I conducted, it’s where I feel at home. I know how the music should sound in my head so I’m the best qualified to mould that in the room. Of course, that modus operandi only works well if you have people you can trust in the booth. In this case I was fortunate to have James Fitzpatrick and my assistant Rachel James producing for me.

How many times do you watch a movie before you are satisfied that you can start to write the score or decide where music is to be placed etc?

Well the spotting can take place on your first viewing if a temp track has already been laid. When I’m composing I’ll watch a scene a couple of times and then ideas will formulate in my mind and it’s straight into writing into score on the computer. I can then play back against the picture and fine-tune.

What are your earliest memories of any kind of music and were any of your family musically inclined?

My grandfather played violin, my grandmother piano and my father the organ. I wasn’t exposed to these influences at an early age though because I was brought up in Africa. My mother however is a great classical music fan and I remember the gramophone being played in the home. When we came back to England the ‘swinging sixties’ were just beginning so, like every other kid from that era, I was exposed to pop music.

What is your opinion on the state or condition of film music nowadays, and do you think the scores from today compare favourably with soundtracks from both the golden and silver age of film music?

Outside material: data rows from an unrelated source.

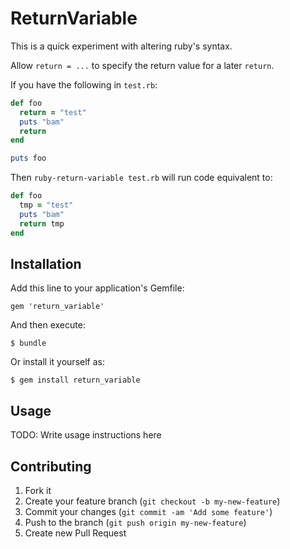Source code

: # ReturnVariable

This is a quick experiment with altering ruby's syntax.

Allow `return = ...` to specify the return value for a later `return`.

If you have the following in `test.rb`:

```ruby
def foo
  return = "test"
  puts "bam"
  return
end

puts foo
```

Then `ruby-return-variable test.rb` will run code equivalent to:

```ruby
def foo
  tmp = "test"
  puts "bam"
  return tmp
end
```

## Installation

Add this line to your application's Gemfile:

    gem 'return_variable'

And then execute:

    $ bundle

Or install it yourself as:

    $ gem install return_variable

## Usage

TODO: Write usage instructions here

## Contributing

1. Fork it
2. Create your feature branch (`git checkout -b my-new-feature`)
3. Commit your changes (`git commit -am 'Add some feature'`)
4. Push to the branch (`git push origin my-new-feature`)
5. Create new Pull Request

No, I don’t think contemporary scores compare favourably at all. I’m not a ‘stick in the mud’ but film has changed and music along with it. I think Hollywood film music has become too generic and too influenced by what has been done before. This seems to make the talent of a composer judged by how well he can reproduce a sound rather than by any ability to innovate. European film music is different and it is still possible to be an individual here. I’m a huge fan of Bollywood film music, having worked on a few scores. They are so exuberant and willing to merge their musical culture with ours.

When you are working on a re-recording or reconstruction of a score, do you study the original manuscripts if they are available or listen to the music in the film or on a recording, ZULU for example, and do you try to remain faithful to the music in the movie or the music on the recording?


If the original scores are available then, of course, that’s what I’ll study. Often they’re not and the score has to be transcribed by ear which is painstaking work but it gets you right into every nuance of the music. We try to be faithful to the original and to be musical too. Different orchestras and recording environments will influence how the final sound is as well as advances in technology so one cannot, and should not, be slavish.

When scoring a picture do you have a set pattern of working, do you start at the main theme and work through to the end titles or do you come up with a central theme first and base the remainder of the score around this ?

I like to have a couple of themes approved and up my sleeve and  I like to work through the film chronologically so that the music can develop at the same pace as the story. Practically, I add up how much music I have to write, divide it by the working days available and try to stick to my schedule, 5 minutes per day or whatever it is.


Do you orchestrate your own music?

Yes, of course. The music I hear in my head is sounding orchestrated already. I was curious when working with Elmer Bernstein once. I was going through a sketch with him and asked him if he wanted a particular section on woodwinds or strings. He had no idea. That was an amazing insight, he was just writing, in this instance, music with no idea as to how it should sound.